METS Profile (features) The primary logical entities are expressed as values of the MODS genre element.

Use of MODS relatedItem element to express logical structure <mods:mods> <mods:titleInfo> <mods:title>Baltimore Sun</mods:title> <mods:genre>newspaper</genre> </mods:titleInfo> <mods:relatedItem type="constituent"> <mods:title>Sports</mods:title> <mods:genre>section</genre> <mods:relatedItem type="constituent"> <mods:title>O’s Split Beantown Twi-niter</mods:title> <mods:genre>article</mods:genre> <mods:title>Aparicio puts tag on Jensen to end 7th</mods:title> <mods:genre>photograph</genre> </mods:relatedItem> </mods:mods>

METS Profile (features) The allowable genre values (for Profile compliance) are listed in Newspaper Genre Terms [draft].

METS Profile (features) It is also possible to tag subparts of the primary logical entities. The typical example of this is tagging the paragraph. This is accomplished using the MODS part element.

METS Profile (features) There are only three physical entities. They are: issue, page, and pageRegion.

METS Profile (features) The physical entities are represented in the structMap section of the METS document as div types (div type="news:page"). There is only one structMap.

METS Profile (features) Page regions are correlated to the corresponding logical entity by means of an IDREF link. Note that one or more page regions may correspond to a single logical entity. This makes it possible to make the necessary associations when the logical entity is split into more than one physical entity, e.g. when a paragraph is continued on the next column or an article is continued on a different page.

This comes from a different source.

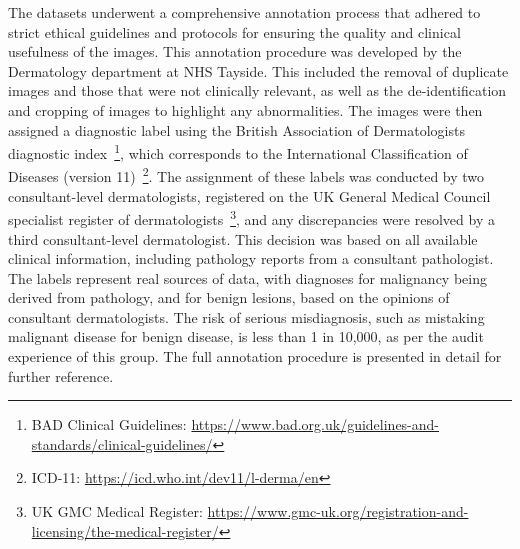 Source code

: The datasets underwent a comprehensive annotation process that adhered to strict ethical guidelines and protocols for ensuring the quality and clinical usefulness of the images. This annotation procedure was developed by the Dermatology department at NHS Tayside. This included the removal of duplicate images and those that were not clinically relevant, as well as the de-identification and cropping of images to highlight any abnormalities. The images were then assigned a diagnostic label using the British Association of Dermatologists diagnostic index~\footnote{BAD Clinical Guidelines: \url{https://www.bad.org.uk/guidelines-and-standards/clinical-guidelines/}}, which corresponds to the International Classification of Diseases (version 11)~\footnote{ICD-11: \url{https://icd.who.int/dev11/l-derma/en}}. The assignment of these labels was conducted by two consultant-level dermatologists, registered on the UK General Medical Council specialist register of dermatologists~\footnote{UK GMC Medical Register: \url{https://www.gmc-uk.org/registration-and-licensing/the-medical-register/}}, and any discrepancies were resolved by a third consultant-level dermatologist. This decision was based on all available clinical information, including pathology reports from a consultant pathologist. The labels represent real sources of data, with diagnoses for malignancy being derived from pathology, and for benign lesions, based on the opinions of consultant dermatologists. The risk of serious misdiagnosis, such as mistaking malignant disease for benign disease, is less than 1 in 10,000, as per the audit experience of this group. The full annotation procedure is presented in detail for further reference.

METS Profile (features) Example document http://memory.loc.gov/cocoon/diglib/loc.news.sr.1002/default.html

Parting Thoughts Agreement on a data standard (such as a METS profile) will facilitate interoperability. Interoperability can be between any two agents (digital library applications, preservation repositories, search and retrieval systems, etc.) Newspaper community has a “quality vs. quantity” dilemma. Large volume of material to be digitized necessitates automatic processing. Automatic processing produces dirty data and less satisfying results. High quality processing (requiring more human intervention) is more expensive but produces far better results and pays dividends far into the future (the data will be used over and over without additional cost).